Miguel Ángel Gil Marín, amministratore delegato dell'Atlético Madrid, ha confermato l'intenzione del club di trattenere l'argentino Julián Álvarez, sottolineando che la squadra ha bisogno dei suoi servizi per continuare a competere tra i grandi d'Europa.
Gil Marín ha ribadito che Julián Álvarez non è in vendita, nonostante le crescenti voci sul desiderio del Barcellona di ingaggiarlo, confermando che la posizione dell'Atlético Madrid non è cambiata con l'avvicinarsi della fine della finestra di trasferimento.
Gil Marín ha dichiarato all'agenzia di stampa spagnola : "L'Atlético Madrid, come tutti i grandi club, si costruisce con grandi giocatori e sono sicuro che Julián sia uno di questi, oltre a essere un grande professionista. Dobbiamo competere con i nostri valori, con i figli del club e con i migliori giocatori stranieri che possiamo ingaggiare".
Ha aggiunto: "Aiuteremo Julián e continueremo a prenderci cura di lui affinché possa offrirci tutto il suo potenziale, perché ne abbiamo bisogno per continuare a competere tra i grandi d'Europa".
Gil Marín ha fatto riferimento al clamore attorno al giocatore, dicendo: "Dobbiamo capire che Julián non è stato vicino ai migliori consiglieri per la sua carriera professionale negli ultimi mesi".
Ha proseguito confermando la posizione dell'Atlético Madrid: "Il club non permetterà ad altri club e ai media a loro vicini di decidere cosa dobbiamo fare, di definire la nostra strategia sportiva o di offenderci".
Ha continuato: "È esattamente ciò che cercano: dividerci. È chiaro che non abbiamo la stessa forza di cui dispongono loro, ma abbiamo i nostri valori.
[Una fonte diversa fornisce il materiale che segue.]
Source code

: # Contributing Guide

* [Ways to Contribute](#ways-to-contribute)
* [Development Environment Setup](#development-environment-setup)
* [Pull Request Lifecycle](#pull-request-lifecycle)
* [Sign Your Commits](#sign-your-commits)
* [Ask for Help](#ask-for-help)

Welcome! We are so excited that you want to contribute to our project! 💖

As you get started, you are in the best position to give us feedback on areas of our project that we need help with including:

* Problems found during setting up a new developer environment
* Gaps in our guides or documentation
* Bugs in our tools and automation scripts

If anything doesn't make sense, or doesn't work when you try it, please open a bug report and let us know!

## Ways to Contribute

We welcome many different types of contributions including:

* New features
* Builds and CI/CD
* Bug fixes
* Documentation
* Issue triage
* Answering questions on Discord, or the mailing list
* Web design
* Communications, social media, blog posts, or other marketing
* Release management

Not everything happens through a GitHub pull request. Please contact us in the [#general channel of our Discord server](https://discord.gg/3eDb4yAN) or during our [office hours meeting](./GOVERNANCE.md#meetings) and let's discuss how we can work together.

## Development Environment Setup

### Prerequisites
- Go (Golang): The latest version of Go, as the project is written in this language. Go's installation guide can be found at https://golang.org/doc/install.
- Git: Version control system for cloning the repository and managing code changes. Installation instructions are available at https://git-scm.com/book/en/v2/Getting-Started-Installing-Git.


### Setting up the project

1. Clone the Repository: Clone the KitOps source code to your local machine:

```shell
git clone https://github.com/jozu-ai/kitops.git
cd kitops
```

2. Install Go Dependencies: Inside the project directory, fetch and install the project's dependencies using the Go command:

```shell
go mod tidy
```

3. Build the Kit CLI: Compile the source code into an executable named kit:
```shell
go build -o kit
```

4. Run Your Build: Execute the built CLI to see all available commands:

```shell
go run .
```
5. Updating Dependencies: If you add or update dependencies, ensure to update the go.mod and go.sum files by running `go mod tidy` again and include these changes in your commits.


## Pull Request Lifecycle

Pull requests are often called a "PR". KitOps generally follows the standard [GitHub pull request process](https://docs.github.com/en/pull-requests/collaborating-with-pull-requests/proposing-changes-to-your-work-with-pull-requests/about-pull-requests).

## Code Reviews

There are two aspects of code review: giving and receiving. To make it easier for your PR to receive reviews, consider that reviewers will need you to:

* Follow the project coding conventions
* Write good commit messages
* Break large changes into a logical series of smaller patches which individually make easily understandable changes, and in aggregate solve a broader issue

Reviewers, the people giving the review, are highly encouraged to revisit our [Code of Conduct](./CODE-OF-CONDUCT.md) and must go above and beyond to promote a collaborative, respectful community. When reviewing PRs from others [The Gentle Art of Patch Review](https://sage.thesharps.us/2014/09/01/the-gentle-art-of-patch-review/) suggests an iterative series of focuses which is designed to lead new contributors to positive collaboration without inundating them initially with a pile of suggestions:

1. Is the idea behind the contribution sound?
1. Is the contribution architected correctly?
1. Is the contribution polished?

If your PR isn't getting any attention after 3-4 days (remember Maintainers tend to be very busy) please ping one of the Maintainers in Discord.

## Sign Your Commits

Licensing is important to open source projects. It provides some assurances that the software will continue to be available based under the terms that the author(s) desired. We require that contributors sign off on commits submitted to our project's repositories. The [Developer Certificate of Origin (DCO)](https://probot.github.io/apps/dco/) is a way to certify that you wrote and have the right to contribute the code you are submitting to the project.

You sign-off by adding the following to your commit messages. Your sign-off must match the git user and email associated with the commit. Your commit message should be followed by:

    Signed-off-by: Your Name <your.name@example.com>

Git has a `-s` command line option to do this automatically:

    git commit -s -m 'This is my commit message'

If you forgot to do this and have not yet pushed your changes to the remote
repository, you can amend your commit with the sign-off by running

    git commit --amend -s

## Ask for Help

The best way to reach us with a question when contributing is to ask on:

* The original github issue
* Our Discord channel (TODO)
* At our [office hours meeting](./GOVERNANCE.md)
I tifosi dell'Atlético Madrid non permetteranno loro di contaminarci. L'Atlético Madrid è forte quando siamo tutti uniti".
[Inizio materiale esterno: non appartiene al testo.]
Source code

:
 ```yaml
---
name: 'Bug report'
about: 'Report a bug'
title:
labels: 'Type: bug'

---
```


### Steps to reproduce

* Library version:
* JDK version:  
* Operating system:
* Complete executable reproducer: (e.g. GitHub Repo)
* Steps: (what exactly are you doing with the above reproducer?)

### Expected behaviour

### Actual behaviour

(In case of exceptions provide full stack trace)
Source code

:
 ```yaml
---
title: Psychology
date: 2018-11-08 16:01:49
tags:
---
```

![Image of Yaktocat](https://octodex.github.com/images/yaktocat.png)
Si segnala che sono trascorsi esattamente 60 giorni da quando il giocatore argentino ha dichiarato il suo desiderio di lasciare la squadra madrilena dopo la partita tra Argentina e Austria ai Mondiali.
All'epoca, il giocatore aveva dichiarato: "Il meglio per tutti è trasferirsi, voglio realizzare il mio sogno", rivelando ciò che fino ad allora aveva evitato di discutere, ovvero che questo sogno consisteva nel trasferirsi al Barcellona.
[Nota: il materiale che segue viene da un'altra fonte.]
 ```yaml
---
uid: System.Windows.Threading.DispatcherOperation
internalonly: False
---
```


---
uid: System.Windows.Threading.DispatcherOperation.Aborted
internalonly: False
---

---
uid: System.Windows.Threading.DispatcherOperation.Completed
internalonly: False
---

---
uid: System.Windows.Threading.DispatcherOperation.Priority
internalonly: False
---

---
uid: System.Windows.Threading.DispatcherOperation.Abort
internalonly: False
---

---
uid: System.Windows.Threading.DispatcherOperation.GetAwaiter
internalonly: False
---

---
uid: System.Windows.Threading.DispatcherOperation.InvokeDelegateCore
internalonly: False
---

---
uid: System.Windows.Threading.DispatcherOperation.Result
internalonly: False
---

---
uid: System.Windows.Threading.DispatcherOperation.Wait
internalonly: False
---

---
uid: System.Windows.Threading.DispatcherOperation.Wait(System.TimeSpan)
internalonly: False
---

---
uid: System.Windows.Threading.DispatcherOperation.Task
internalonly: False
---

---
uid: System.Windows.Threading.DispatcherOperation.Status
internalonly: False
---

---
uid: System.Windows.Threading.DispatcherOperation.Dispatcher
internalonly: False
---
Da allora, non è successo nulla di nuovo, se non il rifiuto dell'Atlético Madrid, che ha negato qualsiasi possibilità di partenza del giocatore argentino, con l'eccezione di un solo caso: il pagamento della clausola rescissoria del suo contratto, pari a 500 milioni.
L'amministratore delegato dell'Atlético Madrid ha nuovamente confermato questa posizione.